Minneapolis-based U.S. Bank NA on May 24 sued Bank of America Corp. over a 2007 contract on the sale of residential mortgage-backed securities, in which the former is a trustee.
The suit, which was filed in the U.S. District Court for the Southern District of New York, alleged that BofA unit First Franklin Financial Corp. certified that the loans were of a certain quality and promised that if a loan turned out to be defective, it would either cure the breach or repurchase the loan. U.S. Bank said it discovered thousands of defective mortgage loans and alleged that the defendants failed to notify U.S. Bank of their existence.
U.S. Bank argued that the certifications were important as the trust and its potential certificate holders were not legally required to conduct due diligence on the quality of the loans.
The plaintiff then served notices to ask the defendants to either cure the breach or repurchase the loans. Merrill Lynch Mortgage Lending Inc. then repurchased some of the defective loans on First Franklin's behalf, but an "overwhelming majority" of these loans were neither cured nor repurchased, according to the suit. Merrill Lynch Mortgage Lending and First Franklin are also named as defendants with BofA in the suit.

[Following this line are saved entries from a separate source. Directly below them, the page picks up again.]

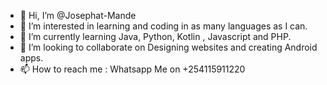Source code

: - 👋 Hi, I’m @Josephat-Mande
- 👀 I’m interested in learning and coding in as many languages as I can.
- 🌱 I’m currently learning Java, Python, Kotlin , Javascript and PHP.
- 💞️ I’m looking to collaborate on Designing websites and creating Android apps.
- 📫 How to reach me : Whatsapp Me on +254115911220



<!---
Josephat-Mande/Josephat-Mande is a ✨ special ✨ repository because its `README.md` (this file) appears on your GitHub profile.
You can click the Preview link to take a look at your changes.
--->

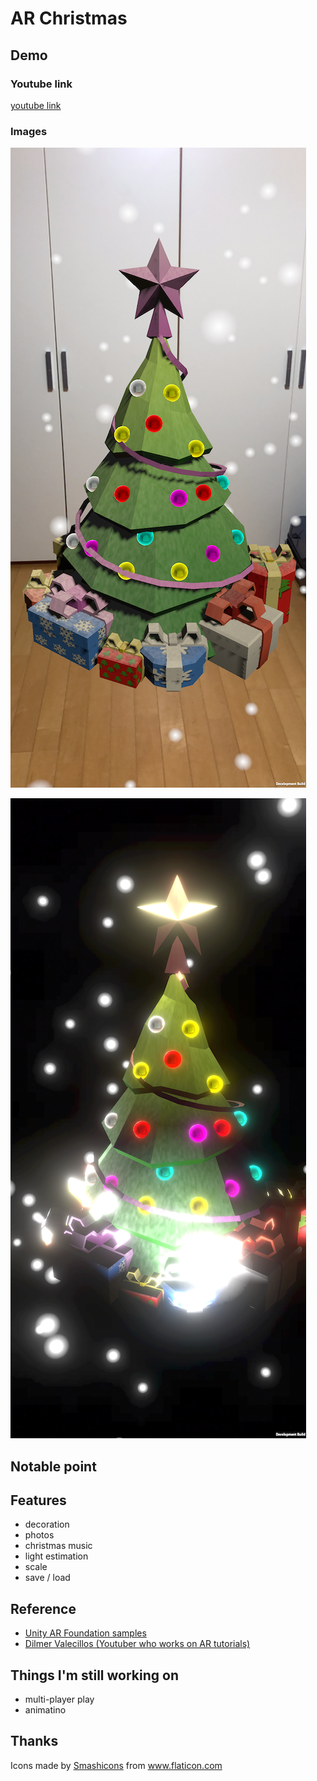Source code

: # AR Christmas

## Demo
### Youtube link
[youtube link](https://youtu.be/GhJBOPJLShk)

### Images
![](Images/image1.PNG)

![](Images/image2.PNG)

## Notable point


## Features
- decoration
- photos
- christmas music
- light estimation
- scale
- save / load

## Reference
- [Unity AR Foundation samples](https://github.com/Unity-Technologies/arfoundation-samples)
- [Dilmer Valecillos (Youtuber who works on AR tutorials)](https://www.youtube.com/playlist?list=PLQMQNmwN3FvzLN-8moCKmZb00gr7sdcrZ)

## Things I'm still working on
- multi-player play
- animatino

## Thanks
<div>Icons made by <a href="https://www.flaticon.com/authors/smashicons" title="Smashicons">Smashicons</a> from <a href="https://www.flaticon.com/" title="Flaticon">www.flaticon.com</a></div
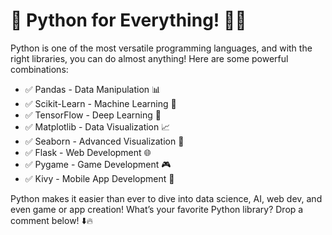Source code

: # **🚀 Python for Everything! 🐍💡**

Python is one of the most versatile programming languages, and with the right libraries, you can do almost anything! Here are some powerful combinations:

* ✅ Pandas - Data Manipulation 📊
* ✅ Scikit-Learn - Machine Learning 🤖
* ✅ TensorFlow - Deep Learning 🧠
* ✅ Matplotlib - Data Visualization 📈
* ✅ Seaborn - Advanced Visualization 🎨
* ✅ Flask - Web Development 🌐
* ✅ Pygame - Game Development 🎮
* ✅ Kivy - Mobile App Development 📱

Python makes it easier than ever to dive into data science, AI, web dev, and even game or app creation! What’s your favorite Python library? Drop a comment below! ⬇️🔥
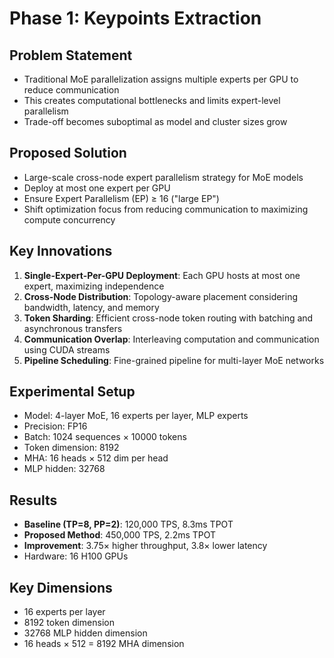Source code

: # Phase 1: Keypoints Extraction

## Problem Statement
- Traditional MoE parallelization assigns multiple experts per GPU to reduce communication
- This creates computational bottlenecks and limits expert-level parallelism
- Trade-off becomes suboptimal as model and cluster sizes grow

## Proposed Solution
- Large-scale cross-node expert parallelism strategy for MoE models
- Deploy at most one expert per GPU
- Ensure Expert Parallelism (EP) ≥ 16 ("large EP")
- Shift optimization focus from reducing communication to maximizing compute concurrency

## Key Innovations
1. **Single-Expert-Per-GPU Deployment**: Each GPU hosts at most one expert, maximizing independence
2. **Cross-Node Distribution**: Topology-aware placement considering bandwidth, latency, and memory
3. **Token Sharding**: Efficient cross-node token routing with batching and asynchronous transfers
4. **Communication Overlap**: Interleaving computation and communication using CUDA streams
5. **Pipeline Scheduling**: Fine-grained pipeline for multi-layer MoE networks

## Experimental Setup
- Model: 4-layer MoE, 16 experts per layer, MLP experts
- Precision: FP16
- Batch: 1024 sequences × 10000 tokens
- Token dimension: 8192
- MHA: 16 heads × 512 dim per head
- MLP hidden: 32768

## Results
- **Baseline (TP=8, PP=2)**: 120,000 TPS, 8.3ms TPOT
- **Proposed Method**: 450,000 TPS, 2.2ms TPOT
- **Improvement**: 3.75× higher throughput, 3.8× lower latency
- Hardware: 16 H100 GPUs

## Key Dimensions
- 16 experts per layer
- 8192 token dimension
- 32768 MLP hidden dimension
- 16 heads × 512 = 8192 MHA dimension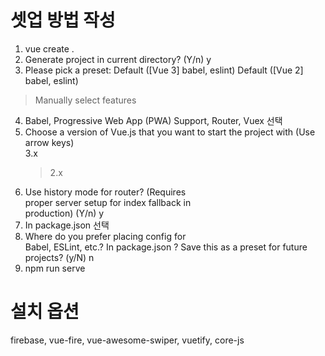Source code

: # 셋업 방법 작성
1. vue create .
2. Generate project in current directory? (Y/n) y
3. Please pick a preset:
    Default ([Vue 3] babel, eslint) 
    Default ([Vue 2] babel, eslint) 
  > Manually select features        
4. Babel, Progressive Web App (PWA) Support, Router, Vuex 선택
5. Choose a version of Vue.js that you want to 
    start the project with (Use arrow keys)       
    3.x
    > 2.x
6. Use history mode for router? (Requires      
    proper server setup for index fallback in     
    production) (Y/n) y
7. In package.json 선택
8. Where do you prefer placing config for     
   Babel, ESLint, etc.? In package.json
   ? Save this as a preset for future projects? 
    (y/N) n
9. npm run serve

# 설치 옵션 
firebase,
vue-fire,
vue-awesome-swiper,
vuetify,
core-js

  
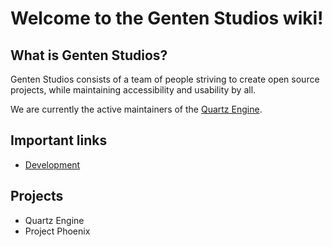 # Welcome to the Genten Studios wiki!

## What is Genten Studios?
Genten Studios consists of a team of people striving to create open source projects, while maintaining accessibility and usability by all. 

We are currently the active maintainers of the [Quartz Engine](https://github.com/GentenStudios/quartz-engine).

## Important links
- [Development](https://github.com/GentenStudios/Genten/wiki/Dev:-Home)

## Projects
- Quartz Engine
- Project Phoenix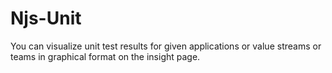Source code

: 
# Njs-Unit

You can visualize unit test results for given applications or value streams or teams in graphical format on the insight page.
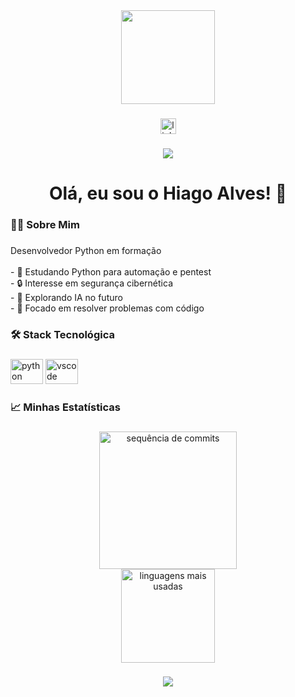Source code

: <div align="center">
  <img height="150" src="https://media.giphy.com/media/M9gbBd9nbDrOTu1Mqx/giphy.gif"  />
</div>

###

<div align="center">
  <a href="https://www.linkedin.com/in/hiago-alves/">
    <img src="https://img.shields.io/static/v1?message=LinkedIn&logo=linkedin&label=&color=0077B5&logoColor=white&labelColor=&style=for-the-badge" height="25" alt="linkedin logo"  />
  </a>
</div>

###

<div align="center">
  <img src="https://visitor-badge.laobi.icu/badge?page_id=Devhiago.Devhiago&"  />
</div>

###

<h1 align="center">Olá, eu sou o Hiago Alves! 👋</h1>

###

<h3 align="left">👨‍💻 Sobre Mim</h3>

###

<p align="left">Desenvolvedor Python em formação <br><br>- 🐍 Estudando Python para automação e pentest<br>- 🔒 Interesse em segurança cibernética<br>- 🤖 Explorando IA no futuro<br>- 🚀 Focado em resolver problemas com código</p>

###

<h3 align="left">🛠 Stack Tecnológica</h3>

###

<div align="left">
  <img src="https://cdn.jsdelivr.net/gh/devicons/devicon/icons/python/python-original-wordmark.svg" height="40" width="52" alt="python logo" />
  <img src="https://cdn.jsdelivr.net/gh/devicons/devicon/icons/vscode/vscode-original.svg" height="40" width="52" alt="vscode logo" />
</div>

###

<h3 align="left">📈 Minhas Estatísticas</h3>

###

<div align="center">
  <img src="https://streak-stats.demolab.com/?user=Devhiago&theme=dark&locale=pt-br" height="220" alt="sequência de commits" />
  <br>
  <img src="https://github-readme-stats.vercel.app/api/top-langs/?username=Devhiago&layout=compact&theme=dark&locale=pt-br" height="150" alt="linguagens mais usadas" />
</div>

###

<div align="center">
  <img src="https://profile-counter.glitch.me/Devhiago/count.svg?"  />
</div>
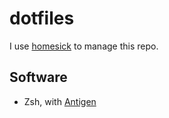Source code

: # dotfiles
I use [homesick](https://github.com/technicalpickles/homesick) to manage this repo.

## Software
* Zsh, with [Antigen](https://github.com/zsh-users/antigen)
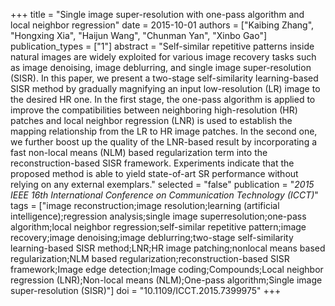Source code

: +++
title = "Single image super-resolution with one-pass algorithm and local neighbor regression"
date = 2015-10-01
authors = ["Kaibing Zhang", "Hongxing Xia", "Haijun Wang", "Chunman Yan", "Xinbo Gao"]
publication_types = ["1"]
abstract = "Self-similar repetitive patterns inside natural images are widely exploited for various image recovery tasks such as image denoising, image deblurring, and single image super-resolution (SISR). In this paper, we present a two-stage self-similarity learning-based SISR method by gradually magnifying an input low-resolution (LR) image to the desired HR one. In the first stage, the one-pass algorithm is applied to improve the compatibilities between neighboring high-resolution (HR) patches and local neighbor regression (LNR) is used to establish the mapping relationship from the LR to HR image patches. In the second one, we further boost up the quality of the LNR-based result by incorporating a fast non-local means (NLM) based regularization term into the reconstruction-based SISR framework. Experiments indicate that the proposed method is able to yield state-of-art SR performance without relying on any external exemplars."
selected = "false"
publication = "*2015 IEEE 16th International Conference on Communication Technology (ICCT)*"
tags = ["image reconstruction;image resolution;learning (artificial intelligence);regression analysis;single image superresolution;one-pass algorithm;local neighbor regression;self-similar repetitive pattern;image recovery;image denoising;image deblurring;two-stage self-similarity learning-based SISR method;LNR;HR image patching;nonlocal means based regularization;NLM based regularization;reconstruction-based SISR framework;Image edge detection;Image coding;Compounds;Local neighbor regression (LNR);Non-local means (NLM);One-pass algorithm;Single image super-resolution (SISR)"]
doi = "10.1109/ICCT.2015.7399975"
+++

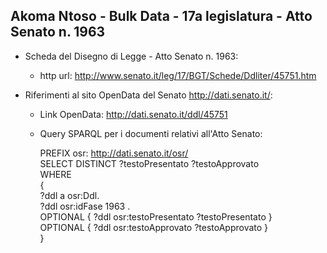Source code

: ## Akoma Ntoso - Bulk Data - 17a legislatura - Atto Senato n. 1963 ##

* Scheda del Disegno di Legge - Atto Senato n. 1963:
	* http url: http://www.senato.it/leg/17/BGT/Schede/Ddliter/45751.htm

* Riferimenti al sito OpenData del Senato http://dati.senato.it/:
	* Link OpenData: http://dati.senato.it/ddl/45751
	* Query SPARQL per i documenti relativi all'Atto Senato:

        PREFIX osr: <http://dati.senato.it/osr/>  
		SELECT DISTINCT ?testoPresentato ?testoApprovato  
		WHERE  
		{  
		    ?ddl a osr:Ddl.  
		    ?ddl osr:idFase 1963 .  
		    OPTIONAL { ?ddl osr:testoPresentato ?testoPresentato }  
		    OPTIONAL { ?ddl osr:testoApprovato ?testoApprovato }  
		}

Under a 2007 contract, First Franklin sold the mortgage loans to Merrill Lynch Mortgage Investors, another Merrill Lynch subsidiary, which then deposited the loans to the trust.
U.S. Bank asked the court that the company be compensated for the damages it allegedly suffered from the defendants' failure to comply with their obligations.
U.S. Bank and BofA declined to comment on the litigation when contacted by S&P Global Market Intelligence.